Information supplied:
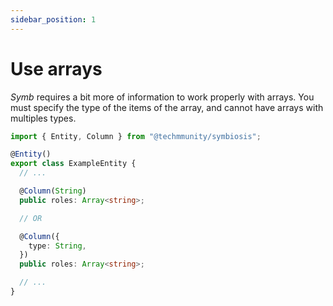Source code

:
 ```yaml
---
sidebar_position: 1
---
```


# Use arrays

_Symb_ requires a bit more of information to work properly with arrays. You must specify the type of the items of the array, and cannot have arrays with multiples types.

```ts
import { Entity, Column } from "@techmmunity/symbiosis";

@Entity()
export class ExampleEntity {
  // ...

  @Column(String)
  public roles: Array<string>;

  // OR

  @Column({
    type: String,
  })
  public roles: Array<string>;

  // ...
}
```
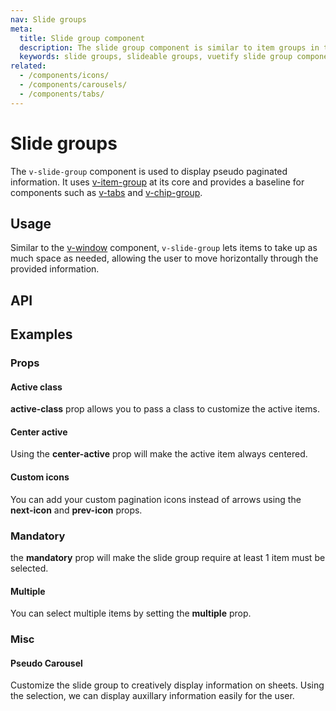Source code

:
 ```yaml
---
nav: Slide groups
meta:
  title: Slide group component
  description: The slide group component is similar to item groups in that you can make selectable content out of elements but does so in a single line fashion.
  keywords: slide groups, slideable groups, vuetify slide group component, vue slide group component
related:
  - /components/icons/
  - /components/carousels/
  - /components/tabs/
---
```


# Slide groups

The `v-slide-group` component is used to display pseudo paginated information. It uses [v-item-group](/components/item-groups) at its core and provides a baseline for components such as [v-tabs](/components/tabs) and [v-chip-group](/components/chip-groups).

<entry />

## Usage

Similar to the [v-window](/components/windows) component, `v-slide-group` lets items to take up as much space as needed, allowing the user to move horizontally through the provided information.

<example file="v-slide-group/usage" />

## API

<api-inline />

<!-- ## Sub-components

### v-slide-item

v-slide-item description -->

## Examples

### Props

#### Active class

**active-class** prop allows you to pass a class to customize the active items.

<example file="v-slide-group/prop-active-class" />

#### Center active

Using the **center-active** prop will make the active item always centered.

<example file="v-slide-group/prop-center-active" />

#### Custom icons

You can add your custom pagination icons instead of arrows using the **next-icon** and **prev-icon** props.

<example file="v-slide-group/prop-custom-icons" />

### Mandatory

the **mandatory** prop will make the slide group require at least 1 item must be selected.

<example file="v-slide-group/prop-mandatory" />

#### Multiple

You can select multiple items by setting the **multiple** prop.

<example file="v-slide-group/prop-multiple" />

### Misc

#### Pseudo Carousel

Customize the slide group to creatively display information on sheets. Using the selection, we can display auxillary information easily for the user.

<example file="v-slide-group/misc-pseudo-carousel" />

<backmatter />
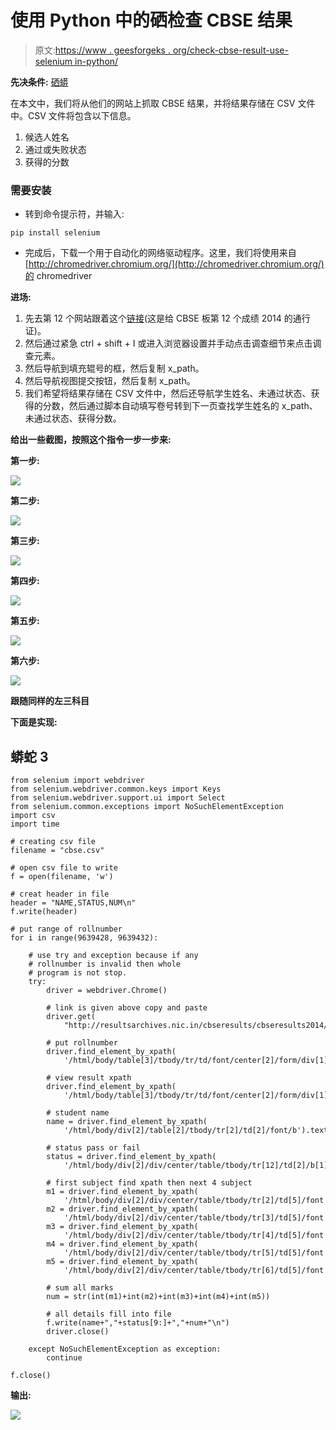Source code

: # 使用 Python 中的硒检查 CBSE 结果

> 原文:[https://www . geesforgeks . org/check-cbse-result-use-selenium in-python/](https://www.geeksforgeeks.org/check-cbse-result-using-selenium-in-python/)

**先决条件:** [硒蟒](https://www.geeksforgeeks.org/selenium-python-tutorial/)

在本文中，我们将从他们的网站上抓取 CBSE 结果，并将结果存储在 CSV 文件中。CSV 文件将包含以下信息。

1.  候选人姓名
2.  通过或失败状态
3.  获得的分数

### 需要安装

*   转到命令提示符，并输入:

```
pip install selenium
```

*   完成后，下载一个用于自动化的网络驱动程序。这里，我们将使用来自[http://chromedriver.chromium.org/](http://chromedriver.chromium.org/)的 chromedriver

**进场:**

1.  先去第 12 个网站跟着这个[链接](http://resultsarchives.nic.in/cbseresults/cbseresults2014/class12/cbse122014_total.htm)(这是给 CBSE 板第 12 个成绩 2014 的通行证)。
2.  然后通过紧急 ctrl + shift + I 或进入浏览器设置并手动点击调查细节来点击调查元素。
3.  然后导航到填充辊号的框，然后复制 x_path。
4.  然后导航视图提交按钮，然后复制 x_path。
5.  我们希望将结果存储在 CSV 文件中，然后还导航学生姓名、未通过状态、获得的分数，然后通过脚本自动填写卷号转到下一页查找学生姓名的 x_path、未通过状态、获得分数。

**给出一些截图，按照这个指令一步一步来:**

**第一步:**

![](img/87db658cfbe6d04b3dfa8d97dd5dd60c.png)

**第二步:**

![](img/7d208131582157669a777183b70c388f.png)

**第三步:**

![](img/7e276897707460c0f0ea9ef56ed7a927.png)

**第四步:**

![](img/2a18e2cd1d2c1c3ed7f91a4ffd5e1074.png)

**第五步:**

![](img/081f26a4eeb04839e927bbcd14f0b852.png)

**第六步:**

![](img/6f4a022aca6825b3f6245a6b7199114f.png)

**跟随同样的左三科目**

**下面是实现:**

## 蟒蛇 3

```
from selenium import webdriver
from selenium.webdriver.common.keys import Keys
from selenium.webdriver.support.ui import Select
from selenium.common.exceptions import NoSuchElementException
import csv
import time

# creating csv file
filename = "cbse.csv"

# open csv file to write
f = open(filename, 'w')

# creat header in file
header = "NAME,STATUS,NUM\n"
f.write(header)

# put range of rollnumber
for i in range(9639428, 9639432):

    # use try and exception because if any
    # rollnumber is invalid then whole
    # program is not stop.
    try:
        driver = webdriver.Chrome()

        # link is given above copy and paste
        driver.get(
            "http://resultsarchives.nic.in/cbseresults/cbseresults2014/class12/cbse122014_total.htm")

        # put rollnumber
        driver.find_element_by_xpath(
            '/html/body/table[3]/tbody/tr/td/font/center[2]/form/div[1]/center/p/input[1]').send_keys(i)

        # view result xpath
        driver.find_element_by_xpath(
            '/html/body/table[3]/tbody/tr/td/font/center[2]/form/div[1]/center/p/input[2]').click()

        # student name
        name = driver.find_element_by_xpath(
            '/html/body/div[2]/table[2]/tbody/tr[2]/td[2]/font/b').text

        # status pass or fail
        status = driver.find_element_by_xpath(
            '/html/body/div[2]/div/center/table/tbody/tr[12]/td[2]/b[1]/font').text

        # first subject find xpath then next 4 subject
        m1 = driver.find_element_by_xpath(
            '/html/body/div[2]/div/center/table/tbody/tr[2]/td[5]/font').text
        m2 = driver.find_element_by_xpath(
            '/html/body/div[2]/div/center/table/tbody/tr[3]/td[5]/font').text
        m3 = driver.find_element_by_xpath(
            '/html/body/div[2]/div/center/table/tbody/tr[4]/td[5]/font').text
        m4 = driver.find_element_by_xpath(
            '/html/body/div[2]/div/center/table/tbody/tr[5]/td[5]/font').text
        m5 = driver.find_element_by_xpath(
            '/html/body/div[2]/div/center/table/tbody/tr[6]/td[5]/font').text

        # sum all marks
        num = str(int(m1)+int(m2)+int(m3)+int(m4)+int(m5))

        # all details fill into file
        f.write(name+","+status[9:]+","+num+"\n")
        driver.close()

    except NoSuchElementException as exception:
        continue

f.close()
```

**输出:**

![](img/c0fde3b4cd36bb674e7577bc0d3810d5.png)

Work required: Output the data above without changes, apart from leaving out the pictures.

Finished task:
Source code

:
 ```yaml
---
sidebar_position: 1
---
```


# Use arrays

_Symb_ requires a bit more of information to work properly with arrays. You must specify the type of the items of the array, and cannot have arrays with multiples types.

```ts
import { Entity, Column } from "@techmmunity/symbiosis";

@Entity()
export class ExampleEntity {
  // ...

  @Column(String)
  public roles: Array<string>;

  // OR

  @Column({
    type: String,
  })
  public roles: Array<string>;

  // ...
}
```
Source code

:
 ```yaml
---
nav: Slide groups
meta:
  title: Slide group component
  description: The slide group component is similar to item groups in that you can make selectable content out of elements but does so in a single line fashion.
  keywords: slide groups, slideable groups, vuetify slide group component, vue slide group component
related:
  - /components/icons/
  - /components/carousels/
  - /components/tabs/
---
```


# Slide groups

The `v-slide-group` component is used to display pseudo paginated information. It uses [v-item-group](/components/item-groups) at its core and provides a baseline for components such as [v-tabs](/components/tabs) and [v-chip-group](/components/chip-groups).

<entry />

## Usage

Similar to the [v-window](/components/windows) component, `v-slide-group` lets items to take up as much space as needed, allowing the user to move horizontally through the provided information.

<example file="v-slide-group/usage" />

## API

<api-inline />

<!-- ## Sub-components

### v-slide-item

v-slide-item description -->

## Examples

### Props

#### Active class

**active-class** prop allows you to pass a class to customize the active items.

<example file="v-slide-group/prop-active-class" />

#### Center active

Using the **center-active** prop will make the active item always centered.

<example file="v-slide-group/prop-center-active" />

#### Custom icons

You can add your custom pagination icons instead of arrows using the **next-icon** and **prev-icon** props.

<example file="v-slide-group/prop-custom-icons" />

### Mandatory

the **mandatory** prop will make the slide group require at least 1 item must be selected.

<example file="v-slide-group/prop-mandatory" />

#### Multiple

You can select multiple items by setting the **multiple** prop.

<example file="v-slide-group/prop-multiple" />

### Misc

#### Pseudo Carousel

Customize the slide group to creatively display information on sheets. Using the selection, we can display auxillary information easily for the user.

<example file="v-slide-group/misc-pseudo-carousel" />

<backmatter />
Source code

: # 使用 Python 中的硒检查 CBSE 结果

> 原文:[https://www . geesforgeks . org/check-cbse-result-use-selenium in-python/](https://www.geeksforgeeks.org/check-cbse-result-using-selenium-in-python/)

**先决条件:** [硒蟒](https://www.geeksforgeeks.org/selenium-python-tutorial/)

在本文中，我们将从他们的网站上抓取 CBSE 结果，并将结果存储在 CSV 文件中。CSV 文件将包含以下信息。

1.  候选人姓名
2.  通过或失败状态
3.  获得的分数

### 需要安装

*   转到命令提示符，并输入:

```
pip install selenium
```

*   完成后，下载一个用于自动化的网络驱动程序。这里，我们将使用来自[http://chromedriver.chromium.org/](http://chromedriver.chromium.org/)的 chromedriver

**进场:**

1.  先去第 12 个网站跟着这个[链接](http://resultsarchives.nic.in/cbseresults/cbseresults2014/class12/cbse122014_total.htm)(这是给 CBSE 板第 12 个成绩 2014 的通行证)。
2.  然后通过紧急 ctrl + shift + I 或进入浏览器设置并手动点击调查细节来点击调查元素。
3.  然后导航到填充辊号的框，然后复制 x_path。
4.  然后导航视图提交按钮，然后复制 x_path。
5.  我们希望将结果存储在 CSV 文件中，然后还导航学生姓名、未通过状态、获得的分数，然后通过脚本自动填写卷号转到下一页查找学生姓名的 x_path、未通过状态、获得分数。

**给出一些截图，按照这个指令一步一步来:**

**第一步:**

![](img/87db658cfbe6d04b3dfa8d97dd5dd60c.png)

**第二步:**

![](img/7d208131582157669a777183b70c388f.png)

**第三步:**

![](img/7e276897707460c0f0ea9ef56ed7a927.png)

**第四步:**

![](img/2a18e2cd1d2c1c3ed7f91a4ffd5e1074.png)

**第五步:**

![](img/081f26a4eeb04839e927bbcd14f0b852.png)

**第六步:**

![](img/6f4a022aca6825b3f6245a6b7199114f.png)

**跟随同样的左三科目**

**下面是实现:**

## 蟒蛇 3

```
from selenium import webdriver
from selenium.webdriver.common.keys import Keys
from selenium.webdriver.support.ui import Select
from selenium.common.exceptions import NoSuchElementException
import csv
import time

# creating csv file
filename = "cbse.csv"

# open csv file to write
f = open(filename, 'w')

# creat header in file
header = "NAME,STATUS,NUM\n"
f.write(header)

# put range of rollnumber
for i in range(9639428, 9639432):

    # use try and exception because if any
    # rollnumber is invalid then whole
    # program is not stop.
    try:
        driver = webdriver.Chrome()

        # link is given above copy and paste
        driver.get(
            "http://resultsarchives.nic.in/cbseresults/cbseresults2014/class12/cbse122014_total.htm")

        # put rollnumber
        driver.find_element_by_xpath(
            '/html/body/table[3]/tbody/tr/td/font/center[2]/form/div[1]/center/p/input[1]').send_keys(i)

        # view result xpath
        driver.find_element_by_xpath(
            '/html/body/table[3]/tbody/tr/td/font/center[2]/form/div[1]/center/p/input[2]').click()

        # student name
        name = driver.find_element_by_xpath(
            '/html/body/div[2]/table[2]/tbody/tr[2]/td[2]/font/b').text

        # status pass or fail
        status = driver.find_element_by_xpath(
            '/html/body/div[2]/div/center/table/tbody/tr[12]/td[2]/b[1]/font').text

        # first subject find xpath then next 4 subject
        m1 = driver.find_element_by_xpath(
            '/html/body/div[2]/div/center/table/tbody/tr[2]/td[5]/font').text
        m2 = driver.find_element_by_xpath(
            '/html/body/div[2]/div/center/table/tbody/tr[3]/td[5]/font').text
        m3 = driver.find_element_by_xpath(
            '/html/body/div[2]/div/center/table/tbody/tr[4]/td[5]/font').text
        m4 = driver.find_element_by_xpath(
            '/html/body/div[2]/div/center/table/tbody/tr[5]/td[5]/font').text
        m5 = driver.find_element_by_xpath(
            '/html/body/div[2]/div/center/table/tbody/tr[6]/td[5]/font').text

        # sum all marks
        num = str(int(m1)+int(m2)+int(m3)+int(m4)+int(m5))

        # all details fill into file
        f.write(name+","+status[9:]+","+num+"\n")
        driver.close()

    except NoSuchElementException as exception:
        continue

f.close()
```

**输出:**

![](img/c0fde3b4cd36bb674e7577bc0d3810d5.png)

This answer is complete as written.